John Halpin has been a fantasy contributor for since 2007. He has written and co-hosted webcasts about fantasy football for, and managed websites for the NHL, the U.S. Olympic Committee and USA Network. Listen to his "Fantasy 15 Podcast" on and follow him on Twitter.


Through four weeks, our Position vs. Fantasy Defensive Points Allowed tool is solidifying as a tool to help you find good matchups. It’ll get stronger as the season progresses, as we’ll have less reason to say things like, “But they’ve played against four terrible quarterbacks – of course their numbers are good!”

As always, please remember that the players listed are mostly meant to be borderline guys, who need reasons for you to play or bench them. You won’t see recommendations to start A.J. Green and Arian Foster, because you should always start A.J. Green and Arian Foster. Make sense? Good.

Note: The fantasy points per game (FPPG) referenced below are from standard leagues.

Week 5 Byes: Cowboys, Bucs, Raiders, Lions
Thursday game: Cardinals at Rams


Stay away: Ben Roethlisberger, Steelers (vs. Eagles)
The Eagles are seventh in the league in pass defense, and rank fifth with 13.8 FPPG allowed to opposing quarterbacks. Roethlisberger has had a strong season so far, but you have to think his number passing attempts will decline a bit with Rashard Mendenhall back. Try to sit Big Ben this week.


- The Jets are a desperate team, but even without Darrelle Revis, their pass defense should be decent, and they currently rank 10th with 16.9 FPPG allowed to opposing QBs. Also, because the Texans run the ball so well, Matt Schaub is in the lower third of the league with just 31 pass attempts per game. Stay away from Schaub in this week’s Monday nighter, and just enjoy the “WE WANT TEBOW!” chants from the Jets’ faithful.

Play, play, play: Christian Ponder, Vikings (vs. Titans)
Congratulations to the Tennessee Titans for allowing a league-worst 27.2 FPPG to opposing quarterbacks through the first quarter of the season!
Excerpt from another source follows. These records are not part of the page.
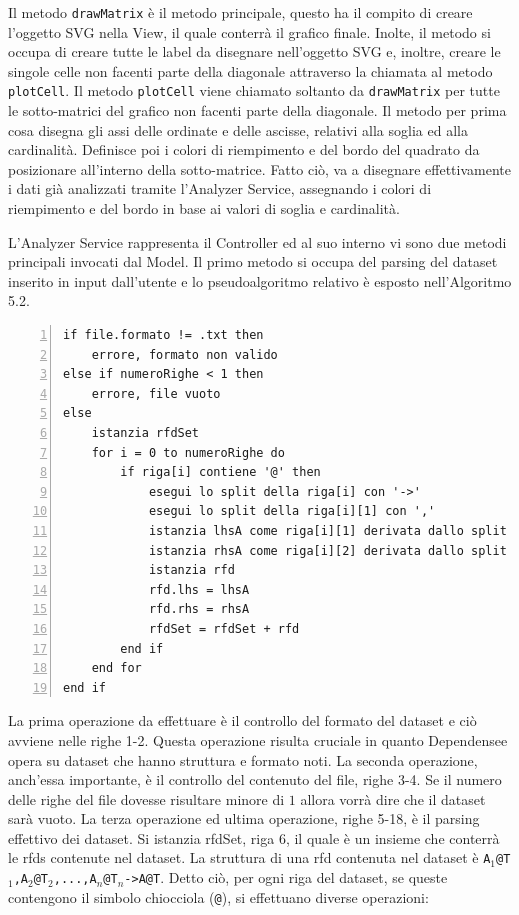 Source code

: Il metodo \texttt{drawMatrix} \`{e} il metodo principale, questo ha il compito di creare l'oggetto SVG nella View, il quale conterr\`{a} il grafico finale. Inolte, il metodo si occupa di creare tutte le label da disegnare nell'oggetto SVG e, inoltre, creare le singole celle non facenti parte della diagonale attraverso la chiamata al metodo \texttt{plotCell}. Il metodo \texttt{plotCell} viene chiamato soltanto da \texttt{drawMatrix} per tutte le sotto-matrici del grafico non facenti parte della diagonale. Il metodo per prima cosa disegna gli assi delle ordinate e delle ascisse, relativi alla soglia ed alla cardinalit\`{a}. Definisce poi i colori di riempimento e del bordo del quadrato da posizionare all'interno della sotto-matrice. Fatto ci\`{o}, va a disegnare effettivamente i dati gi\`{a} analizzati tramite l'Analyzer Service, assegnando i colori di riempimento e del bordo in base ai valori di soglia e cardinalit\`{a}.\par
L'Analyzer Service rappresenta il Controller ed al suo interno vi sono due metodi principali invocati dal Model.
Il primo metodo si occupa del parsing del dataset inserito in input dall'utente e lo pseudoalgoritmo relativo \`{e} esposto nell'Algoritmo 5.2.
\begin{lstlisting}[basicstyle=\footnotesize, numbers=left, xleftmargin=3em, captionpos=b, caption={Pseudocodice del metodo per il parsing dei dataset.}, label=analyzeFile_pseudo, frame=lines, breaklines=true, morekeywords={if, then, else, end, to, do, for}]
if file.formato != .txt then
    errore, formato non valido
else if numeroRighe < 1 then
    errore, file vuoto
else
    istanzia rfdSet
    for i = 0 to numeroRighe do
        if riga[i] contiene '@' then
            esegui lo split della riga[i] con '->'
            esegui lo split della riga[i][1] con ','
            istanzia lhsA come riga[i][1] derivata dallo split con '@'
            istanzia rhsA come riga[i][2] derivata dallo split con '@'
            istanzia rfd
            rfd.lhs = lhsA
            rfd.rhs = rhsA
            rfdSet = rfdSet + rfd
        end if
    end for
end if
\end{lstlisting}
La prima operazione da effettuare \`{e} il controllo del formato del dataset e ci\`{o} avviene nelle righe 1-2. Questa operazione risulta cruciale in quanto Dependensee opera su dataset che hanno struttura e formato noti. La seconda operazione, anch'essa importante, \`{e} il controllo del contenuto del file, righe 3-4. Se il numero delle righe del file dovesse risultare minore di $1$ allora vorr\`{a} dire che il dataset sar\`{a} vuoto. La terza operazione ed ultima operazione, righe 5-18, \`{e} il parsing effettivo dei dataset. Si istanzia rfdSet, riga 6, il quale \`{e} un insieme che conterr\`{a} le \acrshort{rfds} contenute nel dataset. La struttura di una \acrshort{rfd} contenuta nel dataset \`{e} \texttt{A$_1$@T$_1$,A$_2$@T$_2$,...,A$_n$@T$_n$->A@T}. Detto ci\`{o}, per ogni riga del dataset, se queste contengono il simbolo chiocciola (\texttt{@}), si effettuano diverse operazioni:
This week, the Titans visit the Vikings and surprisingly effective second-year signal caller Christian Ponder, who hasn’t lit the world on fire, but has dinked and dunked his way to 824 yards and four TDs. Look for Ponder to step up his game against the Titans, and be a worthy fantasy start if your other QB has a bye week or a tough matchup.


- Alex Smith is pretty good. The Bills’ pass defense (24.9 FPPG to opposing QBs) isn’t. Your big worry about Smith this week is that the 49ers will be ahead by so much that he’ll stop throwing.

- Joe Flacco was drafted as a borderline QB1, but has settled firmly into that category after throwing for 1,269 yards and seven touchdowns in his first four games. He should have a big day against the Chiefs, who have given up 10 touchdown passes and 26.2 FPPG to opposing QBs.

Running Backs

Stay away: All Panthers (vs. Seahawks)
For the two games in which Jonathan Stewart and DeAngelo Williams have both been active, Williams has averaged 12.5 carries, and Stewart has averaged 10.5. You want to start these guys against the tough Seahawks, who rank third against opposing backs with 10.8 FPPG allowed? Are you crazy?


- Jets RB Shonn Greene has been close to useless for fantasy owners, with 191 yards and a touchdown, and 2.8 yards per carry. “But he gets a lot of carries,” you say. “That means something.” Not against the Texans, who have given up just 14 FPPG to opposing backs, and haven’t allowed any rushing touchdowns. As tempting as it may sound to give Greene another start before he inevitably loses his job to backup Bilal Powell, you should give him the week off.

- Steven Jackson is expected to play despite a nagging groin injury that has limited his effectiveness over the past couple of weeks. Of course, it’s possible that Jackson just isn’t that good any more, or the Rams’ O-line is to blame, as he hasn’t yet run for more than 58 yards in 2012. The solid Cardinals’ D ranks ninth with 13.1 FPPG allowed to opposing backs, and SJ39 is unlikely to be a helpful fantasy option against them.

Play, play, play: Cedric Benson, Packers (at Colts)
Who says the Packers are pass-happy? Oh, that’s right – everybody. Even so, Benson has averaged 18 carries and 70 yards versus the Pack’s non-49ers opponents, and this week he gets to run against a Colts’ defense that has given up 24 FPPG to opposing backs. Benson should be both busy and productive.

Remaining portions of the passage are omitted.